Despite its strong position, Microsoft faces several material risks that could impact its performance. High capital expenditures required for AI infrastructure development, including data centers and specialized chips, could pressure margins if AI product demand does not meet expectations or if competition intensifies. The company’s significant dependence on OpenAI presents concentration risk, especially as competitors like Anthropic increase market presence. Execution challenges in scaling AI products such as Copilot and managing depreciation of short-lived assets add operational uncertainty. Industry competition remains intense across cloud computing, productivity software, gaming, and AI sectors, with rivals including Amazon, Google, Salesforce, and Sony.
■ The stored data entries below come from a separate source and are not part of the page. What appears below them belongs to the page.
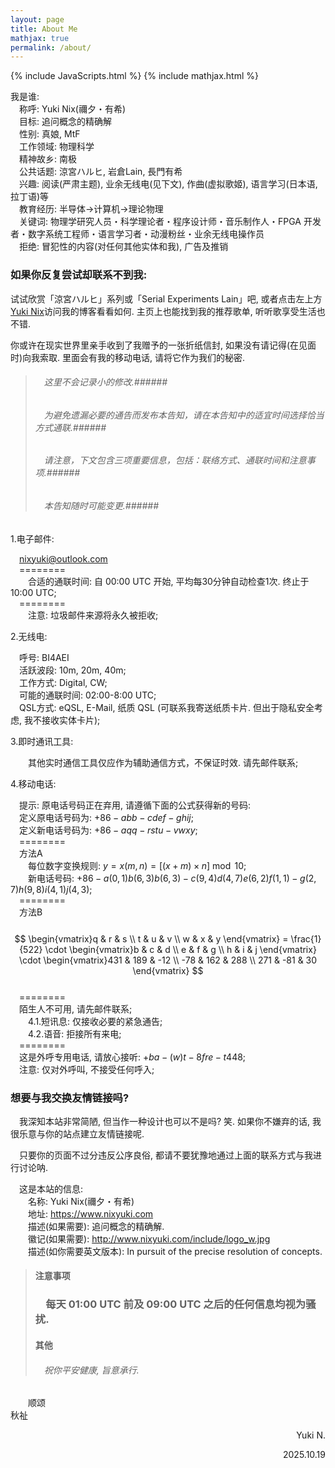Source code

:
 ```yaml
---
layout: page
title: About Me
mathjax: true
permalink: /about/
---
```


{% include JavaScripts.html %}
{% include mathjax.html %}

我是谁:  
&emsp;称呼: Yuki Nix(禰夕・有希)  
&emsp;目标: 追问概念的精确解  
&emsp;性别: 真娘, MtF  
&emsp;工作领域: 物理科学  
&emsp;精神故乡: 南极  
&emsp;公共话题: 涼宮ハルヒ, 岩倉Lain, 長門有希  
&emsp;兴趣: 阅读(严肃主题), 业余无线电(见下文), 作曲(虚拟歌姬), 语言学习(日本语, 拉丁语)等  
&emsp;教育经历: 半导体->计算机->理论物理  
&emsp;关键词: 物理学研究人员・科学理论者・程序设计师・音乐制作人・FPGA 开发者・数字系统工程师・语言学习者・动漫粉丝・业余无线电操作员  
&emsp;拒绝: 冒犯性的内容(对任何其他实体和我), 广告及推销  

<h3>如果你反复尝试却联系不到我:</h3>  

试试欣赏「涼宮ハルヒ」系列或「Serial Experiments Lain」吧, 或者点击左上方[Yuki Nix](/ "主页")访问我的博客看看如何. 主页上也能找到我的推荐歌单, 听听歌享受生活也不错.  

你或许在现实世界里亲手收到了我赠予的一张折纸信封, 如果没有请记得(在见面时)向我索取. 里面会有我的移动电话, 请将它作为我们的秘密.  

> ###### &emsp;这里不会记录小的修改.######  
> ###### &emsp;为避免遗漏必要的通告而发布本告知，请在本告知中的适宜时间选择恰当方式通联.######  
> ###### &emsp;请注意，下文包含三项重要信息，包括：联络方式、通联时间和注意事项.######  
> ###### &emsp;本告知随时可能变更.######  

1.电子邮件:  

&emsp;[nixyuki@outlook.com](mailto:\\nixyuki@outlook.comm "Send E-Mail to me.")  
&emsp;========  
&emsp;&emsp;合适的通联时间: 自 00:00 UTC 开始, 平均每30分钟自动检查1次. 终止于 10:00 UTC;  
&emsp;========  
&emsp;&emsp;注意: 垃圾邮件来源将永久被拒收;  

2.无线电:  

&emsp;呼号: BI4AEI  
&emsp;活跃波段: 10m, 20m, 40m;  
&emsp;工作方式: Digital, CW;  
&emsp;可能的通联时间: 02:00-8:00 UTC;  
&emsp;QSL方式: eQSL, E-Mail, 纸质 QSL (可联系我寄送纸质卡片. 但出于隐私安全考虑, 我不接收实体卡片);  

3.即时通讯工具:  

&emsp;&emsp;其他实时通信工具仅应作为辅助通信方式，不保证时效. 请先邮件联系;  

4.移动电话:  

&emsp;提示: 原电话号码正在弃用, 请遵循下面的公式获得新的号码:  
&emsp;定义原电话号码为: $+86-abb-cdef-ghij$;  
&emsp;定义新电话号码为: $+86-aqq-rstu-vwxy$;  
&emsp;========  
&emsp;方法A  
&emsp;&emsp;每位数字变换规则: $y=x(m,n)=[(x+m) \times n] \bmod 10$;  
&emsp;&emsp;新电话号码: $+86-a(0,1)b(6,3)b(6,3)-c(9,4)d(4,7)e(6,2)f(1,1)-g(2,7)h(9,8)i(4,1)j(4,3)$;  
&emsp;========  
&emsp;方法B  
&emsp;&emsp;
$$
\begin{vmatrix}q & r & s \\ t & u & v \\ w & x & y \end{vmatrix} = \frac{1}{522} \cdot \begin{vmatrix}b & c & d \\ e & f & g \\ h & i & j \end{vmatrix} \cdot \begin{vmatrix}431 & 189 & -12 \\ -78 & 162 & 288 \\ 271 & -81 & 30 \end{vmatrix} 
$$  
&emsp;========  
&emsp;陌生人不可用, 请先邮件联系;  
&emsp;&emsp;4.1.短讯息: 仅接收必要的紧急通告;  
&emsp;&emsp;4.2.语音: 拒接所有来电;  
&emsp;========  
&emsp;这是外呼专用电话, 请放心接听: $+ba-(w)t-8fre-t448$;  
&emsp;注意: 仅对外呼叫, 不接受任何呼入;  

<h3>想要与我交换友情链接吗?</h3>  

&emsp;我深知本站非常简陋, 但当作一种设计也可以不是吗? 笑. 如果你不嫌弃的话, 我很乐意与你的站点建立友情链接呢.  

&emsp;只要你的页面不过分违反公序良俗, 都请不要犹豫地通过上面的联系方式与我进行讨论呐.  

&emsp;这是本站的信息:  
&emsp;&emsp;名称: Yuki Nix(禰夕・有希)  
&emsp;&emsp;地址: https://www.nixyuki.com  
&emsp;&emsp;描述(如果需要): 追问概念的精确解.  
&emsp;&emsp;徽记(如果需要): http://www.nixyuki.com/include/logo_w.jpg  
&emsp;&emsp;描述(如你需要英文版本): In pursuit of the precise resolution of concepts.  

> #### 注意事项 ####  
> ### &emsp;每天 01:00 UTC 前及 09:00 UTC 之后的任何信息均视为骚扰. ###  
> #### 其他 ####  
> ###### &emsp;祝你平安健康, 旨意承行. ######  

&emsp;&emsp;顺颂  
秋祉  

<p align="right">Yuki N.</p>
<p align="right">2025.10.19</p>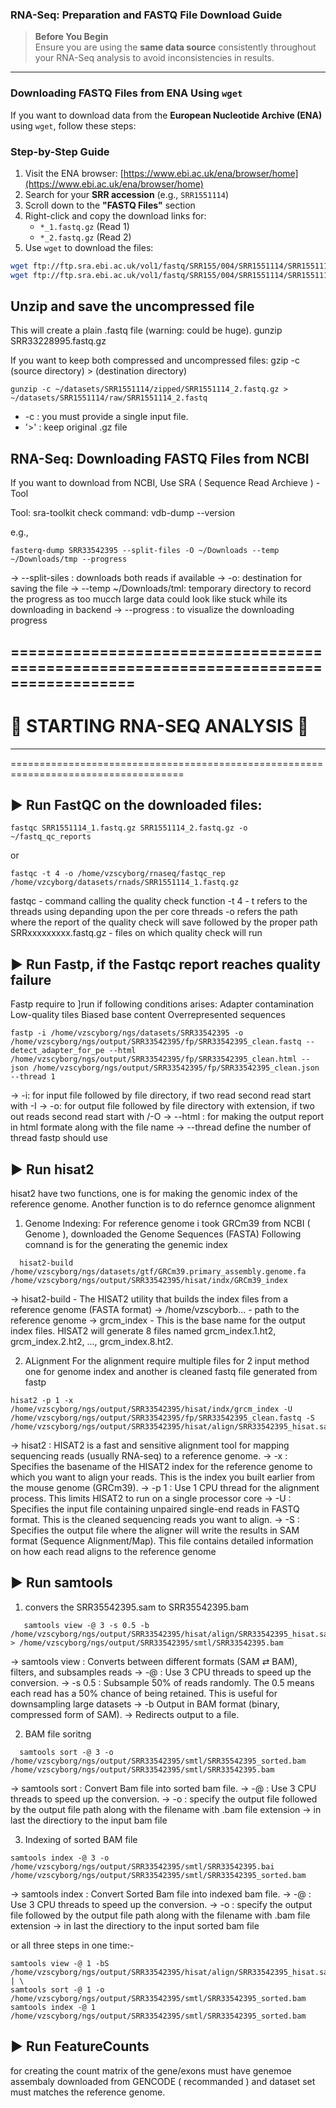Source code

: ###  RNA-Seq: Preparation and FASTQ File Download Guide

> **Before You Begin**  
> Ensure you are using the **same data source** consistently throughout your RNA-Seq analysis to avoid inconsistencies in results.

---

###  Downloading FASTQ Files from ENA Using `wget`

If you want to download data from the **European Nucleotide Archive (ENA)** using `wget`, follow these steps:

###  Step-by-Step Guide

1. Visit the ENA browser: [https://www.ebi.ac.uk/ena/browser/home](https://www.ebi.ac.uk/ena/browser/home)
2. Search for your **SRR accession** (e.g., `SRR1551114`)
3. Scroll down to the **"FASTQ Files"** section
4. Right-click and copy the download links for:
   - `*_1.fastq.gz` (Read 1)
   - `*_2.fastq.gz` (Read 2)
5. Use `wget` to download the files:

```bash
wget ftp://ftp.sra.ebi.ac.uk/vol1/fastq/SRR155/004/SRR1551114/SRR1551114_1.fastq.gz
wget ftp://ftp.sra.ebi.ac.uk/vol1/fastq/SRR155/004/SRR1551114/SRR1551114_2.fastq.gz
```


Unzip and save the uncompressed file
-----------------------------------------
This will create a plain .fastq file (warning: could be huge).
gunzip SRR33228995.fastq.gz

If you want to keep both compressed and uncompressed files: gzip -c (source directory) > (destination directory)
```
gunzip -c ~/datasets/SRR1551114/zipped/SRR1551114_2.fastq.gz > ~/datasets/SRR1551114/raw/SRR1551114_2.fastq
```
- -c : you must provide a single input file.
- '>' : keep original .gz file



RNA-Seq: Downloading FASTQ Files from NCBI
------------------------------------------

If you want to download from NCBI, Use SRA ( Sequence Read Archieve ) -Tool

Tool: sra-toolkit
check command: vdb-dump --version

e.g., 
```
fasterq-dump SRR33542395 --split-files -O ~/Downloads --temp ~/Downloads/tmp --progress
```
-> --split-siles : downloads both reads if available
-> -o: destination for saving the file
-> --temp ~/Downloads/tml: temporary directory to record the progress as too mucch large data could look like stuck while its downloading in backend
-> --progress : to visualize the downloading progress




====================================================================================
------------------------------------------------------------------------------------
#   🧬 STARTING RNA-SEQ ANALYSIS 🧬                   
------------------------------------------------------------------------------------
====================================================================================

▶️ Run FastQC on the downloaded files:
--------------------------------------
```
fastqc SRR1551114_1.fastq.gz SRR1551114_2.fastq.gz -o ~/fastq_qc_reports
```
 or
 ```
fastqc -t 4 -o /home/vzscyborg/rnaseq/fastqc_rep /home/vzcyborg/datasets/rnads/SRR1551114_1.fastq.gz
```
fastqc - command calling the quality check function 
-t 4 - t refers to the threads using depanding upon the per core threads
-o refers the path where the report of the quality check will save followed by the proper path
SRRxxxxxxxxx.fastq.gz - files on which quality check will run



▶️ Run Fastp, if the Fastqc report reaches quality failure
----------------------------------------------------------
Fastp require to ]run if following conditions arises:
  Adapter contamination
  Low-quality tiles
  Biased base content
  Overrepresented sequences

```
fastp -i /home/vzscyborg/ngs/datasets/SRR33542395 -o /home/vzscyborg/ngs/output/SRR33542395/fp/SRR33542395_clean.fastq --detect_adapter_for_pe --html /home/vzscyborg/ngs/output/SRR33542395/fp/SRR33542395_clean.html --json /home/vzscyborg/ngs/output/SRR33542395/fp/SRR33542395_clean.json --thread 1
```
-> -i: for input file followed by file directory, if two read second read start with \-I <source directory>
-> -o: for output file followed by file directory with extension, if two out reads second read start with /-O <destination directory>
-> --html : for making the output report in html formate along with the file name
-> --thread define the number of thread fastp should use

▶️ Run hisat2
--------------
hisat2 have two functions, one is for making the genomic index of the reference genome.
Another function is to do refernce genomce alignment

1. Genome Indexing: 
 For reference genome i took GRCm39 from NCBI ( Genome ), downloaded the Genome Sequences (FASTA)
 Following comnand is for the generating the genemic index
```
  hisat2-build /home/vzscyborg/ngs/datasets/gtf/GRCm39.primary_assembly.genome.fa /home/vzscyborg/ngs/output/SRR33542395/hisat/indx/GRCm39_index
```
   -> hisat2-build - 	The HISAT2 utility that builds the index files from a reference genome (FASTA format)
   -> /home/vzscyborb... - path to the reference genome
   -> grcm_index - This is the base name for the output index files. HISAT2 will generate 8 files named grcm_index.1.ht2, grcm_index.2.ht2, ..., grcm_index.8.ht2.

2. ALignment 
 For the alignment require multiple files for 2 input method one for genome index and another is cleaned fastq file generated from fastp
```
hisat2 -p 1 -x /home/vzscyborg/ngs/output/SRR33542395/hisat/indx/grcm_index -U /home/vzscyborg/ngs/output/SRR33542395/fp/SRR33542395_clean.fastq -S /home/vzscyborg/ngs/output/SRR33542395/hisat/align/SRR33542395_hisat.sam
```
 -> hisat2 : HISAT2 is a fast and sensitive alignment tool for mapping sequencing reads (usually RNA-seq) to a reference genome.
 -> -x : Specifies the basename of the HISAT2 index for the reference genome to which you want to align your reads. This is the index you built earlier from the mouse genome (GRCm39).
 -> -p 1 : Use 1 CPU thread for the alignment process. This limits HISAT2 to run on a single processor core
 -> -U : Specifies the input file containing unpaired single-end reads in FASTQ format. This is the cleaned sequencing reads you want to align.
 -> -S : Specifies the output file where the aligner will write the results in SAM format (Sequence Alignment/Map). This file contains detailed information on how each read aligns to the reference genome

▶️ Run samtools
----------------
1. convers the SRR35542395.sam to SRR35542395.bam
```
   samtools view -@ 3 -s 0.5 -b /home/vzscyborg/ngs/output/SRR33542395/hisat/align/SRR33542395_hisat.sam > /home/vzscyborg/ngs/output/SRR33542395/smtl/SRR33542395.bam
```
 -> samtools view : Converts between different formats (SAM ⇄ BAM), filters, and subsamples reads
 -> -@ : 	Use 3 CPU threads to speed up the conversion.
 -> -s 0.5 : 	Subsample 50% of reads randomly. The 0.5 means each read has a 50% chance of being retained. This is useful for downsampling large datasets
 -> -b Output in BAM format (binary, compressed form of SAM).
 -> 	Redirects output to a file.

2. BAM file soritng
```
  samtools sort -@ 3 -o /home/vzscyborg/ngs/output/SRR33542395/smtl/SRR35542395_sorted.bam /home/vzscyborg/ngs/output/SRR33542395/smtl/SRR33542395.bam
```
   -> samtools sort : Convert Bam file into sorted bam file.
   -> -@ : Use 3 CPU threads to speed up the conversion.
   -> -o : specify the output file followed by the output file path along with the filename with .bam file extension
   -> in last the directiory to the input bam file

3. Indexing of sorted BAM file
```
samtools index -@ 3 -o /home/vzscyborg/ngs/output/SRR33542395/smtl/SRR33542395.bai /home/vzscyborg/ngs/output/SRR33542395/smtl/SRR33542395_sorted.bam
```
   -> samtools index : Convert Sorted  Bam file into indexed bam file.
   -> -@ : Use 3 CPU threads to speed up the conversion.
   -> -o : specify the output file followed by the output file path along with the filename with .bam file extension
   -> in last the directiory to the input sorted bam file


or all three steps in one time:-
```
samtools view -@ 1 -bS /home/vzscyborg/ngs/output/SRR33542395/hisat/align/SRR33542395_hisat.sam | \
samtools sort -@ 1 -o /home/vzscyborg/ngs/output/SRR33542395/smtl/SRR33542395_sorted.bam
samtools index -@ 1 /home/vzscyborg/ngs/output/SRR33542395/smtl/SRR33542395_sorted.bam
```

▶️ Run FeatureCounts
---------------------
for creating the count matrix of the gene/exons must have genemoe assembaly downloaded from GENCODE ( recommanded ) and dataset set must matches the reference genome.
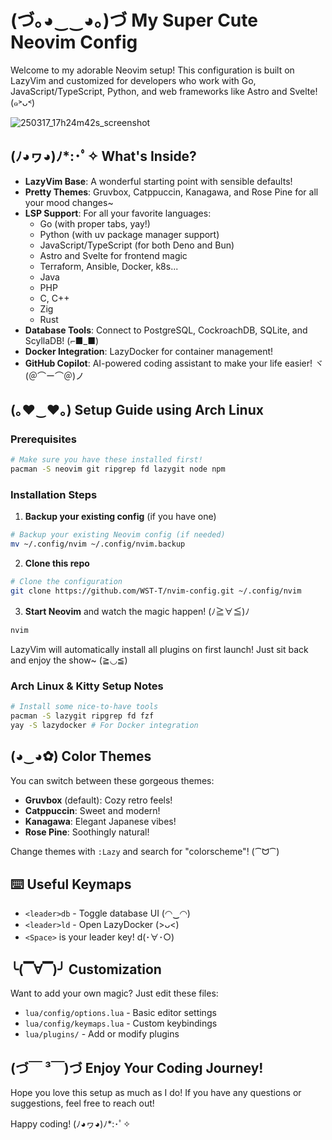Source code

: # (づ｡◕‿‿◕｡)づ My Super Cute Neovim Config

Welcome to my adorable Neovim setup! This configuration is built on LazyVim and customized for developers who work with Go, JavaScript/TypeScript, Python, and web frameworks like Astro and Svelte! (๑˃ᴗ˂)

![250317_17h24m42s_screenshot](https://github.com/user-attachments/assets/30f2fbfa-7606-4399-bd78-097ed86dca7b)

## (ﾉ◕ヮ◕)ﾉ*:･ﾟ✧ What's Inside?

- **LazyVim Base**: A wonderful starting point with sensible defaults!
- **Pretty Themes**: Gruvbox, Catppuccin, Kanagawa, and Rose Pine for all your mood changes~
- **LSP Support**: For all your favorite languages:
  - Go (with proper tabs, yay!)
  - Python (with uv package manager support)
  - JavaScript/TypeScript (for both Deno and Bun)
  - Astro and Svelte for frontend magic
  - Terraform, Ansible, Docker, k8s...
  - Java
  - PHP
  - C, C++
  - Zig
  - Rust
- **Database Tools**: Connect to PostgreSQL, CockroachDB, SQLite, and ScyllaDB! (⌐■_■)
- **Docker Integration**: LazyDocker for container management!
- **GitHub Copilot**: AI-powered coding assistant to make your life easier! ヾ(＠⌒ー⌒＠)ノ

## (｡♥‿♥｡) Setup Guide using Arch Linux

### Prerequisites

```bash
# Make sure you have these installed first!
pacman -S neovim git ripgrep fd lazygit node npm
```

### Installation Steps

1. **Backup your existing config** (if you have one)

```bash
# Backup your existing Neovim config (if needed)
mv ~/.config/nvim ~/.config/nvim.backup
```

2. **Clone this repo**

```bash
# Clone the configuration
git clone https://github.com/WST-T/nvim-config.git ~/.config/nvim
```

3. **Start Neovim** and watch the magic happen! (ﾉ≧∀≦)ﾉ
   
```bash
nvim
```

LazyVim will automatically install all plugins on first launch! Just sit back and enjoy the show~ (≧◡≦)

### Arch Linux & Kitty Setup Notes

```bash
# Install some nice-to-have tools
pacman -S lazygit ripgrep fd fzf
yay -S lazydocker # For Docker integration
```

## (◕‿◕✿) Color Themes

You can switch between these gorgeous themes:

- **Gruvbox** (default): Cozy retro feels!
- **Catppuccin**: Sweet and modern!
- **Kanagawa**: Elegant Japanese vibes!
- **Rose Pine**: Soothingly natural!

Change themes with `:Lazy` and search for "colorscheme"! (⁀ᗢ⁀)

## ⌨️ Useful Keymaps

- `<leader>db` - Toggle database UI (◠‿◠)
- `<leader>ld` - Open LazyDocker (>ᴗ<)
- `<Space>` is your leader key! d(･∀･○)

## ╰(▔∀▔)╯ Customization

Want to add your own magic? Just edit these files:

- `lua/config/options.lua` - Basic editor settings
- `lua/config/keymaps.lua` - Custom keybindings
- `lua/plugins/` - Add or modify plugins

## (づ￣ ³￣)づ Enjoy Your Coding Journey!

Hope you love this setup as much as I do! If you have any questions or suggestions, feel free to reach out!

Happy coding! (ﾉ◕ヮ◕)ﾉ*:･ﾟ✧
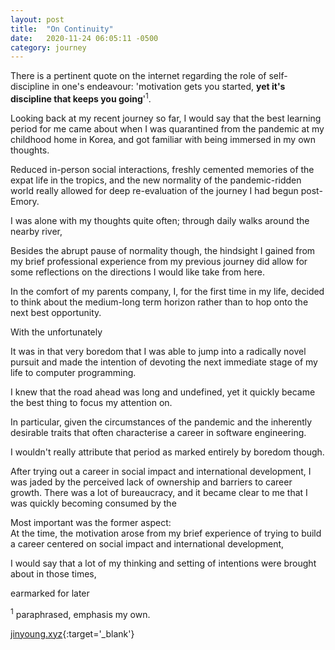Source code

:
 ```yaml
---
layout: post
title:  "On Continuity"
date:   2020-11-24 06:05:11 -0500
category: journey
---
```


There is a pertinent quote on the internet regarding the role of self-discipline in one's endeavour: 'motivation gets you started, **yet it's discipline that keeps you going**'<sup>1</sup>.

Looking back at my recent journey so far, I would say that the best learning period for me came about when I was quarantined from the pandemic at my childhood home in Korea, and got familiar with being immersed in my own thoughts. 

Reduced in-person social interactions, freshly cemented memories of the expat life in the tropics, and the new normality of the pandemic-ridden world really allowed for deep re-evaluation of the journey I had begun post-Emory. 

I was alone with my thoughts quite often; through daily walks around the nearby river, 

Besides the abrupt pause of normality though, the hindsight I gained from my brief professional experience from my previous journey did allow for some reflections on the directions I would like take from here.  

In the comfort of my parents company, I, for the first time in my life, decided to think about the medium-long term horizon rather than to hop onto the next best opportunity. 

With the unfortunately 

It was in that very boredom that I was able to jump into a radically novel pursuit and made the intention of devoting the next immediate stage of my life to computer programming. 

I knew that the road ahead was long and undefined, yet it quickly became the best thing to focus my attention on. 

In particular, given the circumstances of the pandemic and the inherently desirable traits that often characterise a career in software engineering. 

I wouldn't really attribute that period as marked entirely by boredom though.

After trying out a career in social impact and international development, I was jaded by the perceived lack of ownership and barriers to career growth. There was a lot of bureaucracy, and it became clear to me that I was quickly becoming consumed by the 

Most important was the former aspect:  
At the time, the motivation arose from my brief experience of trying to build a career centered on social impact and international development, 



I would say that a lot of my thinking and setting of intentions were brought about in those times, 






earmarked for later 




<sup>1</sup> paraphrased, emphasis my own.

[jinyoung.xyz](https://www.jinyoung.xyz/){:target='_blank'}

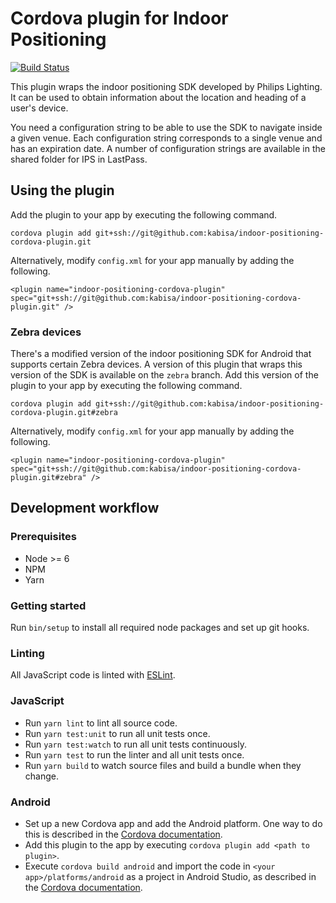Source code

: # Cordova plugin for Indoor Positioning

[![Build Status](https://ci.kabisa.nl/buildStatus/icon?job=Indoor-positioning-cordova-plugin/master)](https://ci.kabisa.nl/job/Indoor-positioning-cordova-plugin/job/master/)

This plugin wraps the indoor positioning SDK developed by Philips Lighting.
It can be used to obtain information about the location and heading of a user's device.

You need a configuration string to be able to use the SDK to navigate inside a given venue.
Each configuration string corresponds to a single venue and has an expiration date.
A number of configuration strings are available in the shared folder for IPS in LastPass.

## Using the plugin

Add the plugin to your app by executing the following command.

```
cordova plugin add git+ssh://git@github.com:kabisa/indoor-positioning-cordova-plugin.git
```

Alternatively, modify `config.xml` for your app manually by adding the following.

```
<plugin name="indoor-positioning-cordova-plugin" spec="git+ssh://git@github.com:kabisa/indoor-positioning-cordova-plugin.git" />
```

### Zebra devices

There's a modified version of the indoor positioning SDK for Android that supports certain Zebra devices.
A version of this plugin that wraps this version of the SDK is available on the `zebra` branch.
Add this version of the plugin to your app by executing the following command.

```
cordova plugin add git+ssh://git@github.com:kabisa/indoor-positioning-cordova-plugin.git#zebra
```

Alternatively, modify `config.xml` for your app manually by adding the following.

```
<plugin name="indoor-positioning-cordova-plugin" spec="git+ssh://git@github.com:kabisa/indoor-positioning-cordova-plugin.git#zebra" />
```

## Development workflow

### Prerequisites

* Node >= 6
* NPM
* Yarn

### Getting started

Run `bin/setup` to install all required node packages and set up git hooks.

### Linting

All JavaScript code is linted with [ESLint](https://eslint.org/).

### JavaScript

* Run `yarn lint` to lint all source code.
* Run `yarn test:unit` to run all unit tests once.
* Run `yarn test:watch` to run all unit tests continuously.
* Run `yarn test` to run the linter and all unit tests once.
* Run `yarn build` to watch source files and build a bundle when they change.

### Android

* Set up a new Cordova app and add the Android platform.
One way to do this is described in the [Cordova documentation](https://cordova.apache.org/docs/en/latest/guide/cli/index.html).
* Add this plugin to the app by executing `cordova plugin add <path to plugin>`.
* Execute `cordova build android` and import the code in `<your app>/platforms/android` as a project in Android Studio, as described in the [Cordova documentation](https://cordova.apache.org/docs/en/latest/guide/platforms/android/index.html#opening-a-project-in-android-studio).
Regulatory scrutiny is increasing globally, particularly around AI technologies and data privacy, which could impose compliance costs or restrict business activities. Technological disruption and rapid innovation cycles require continuous investment and adaptation. Macro risks such as economic slowdowns, interest rate fluctuations, and currency volatility also pose challenges. Valuation concerns persist as the stock trades at a premium, reflecting elevated expectations for AI-driven growth, with some analysts cautioning about potential margin compression and slower-than-expected AI scaling.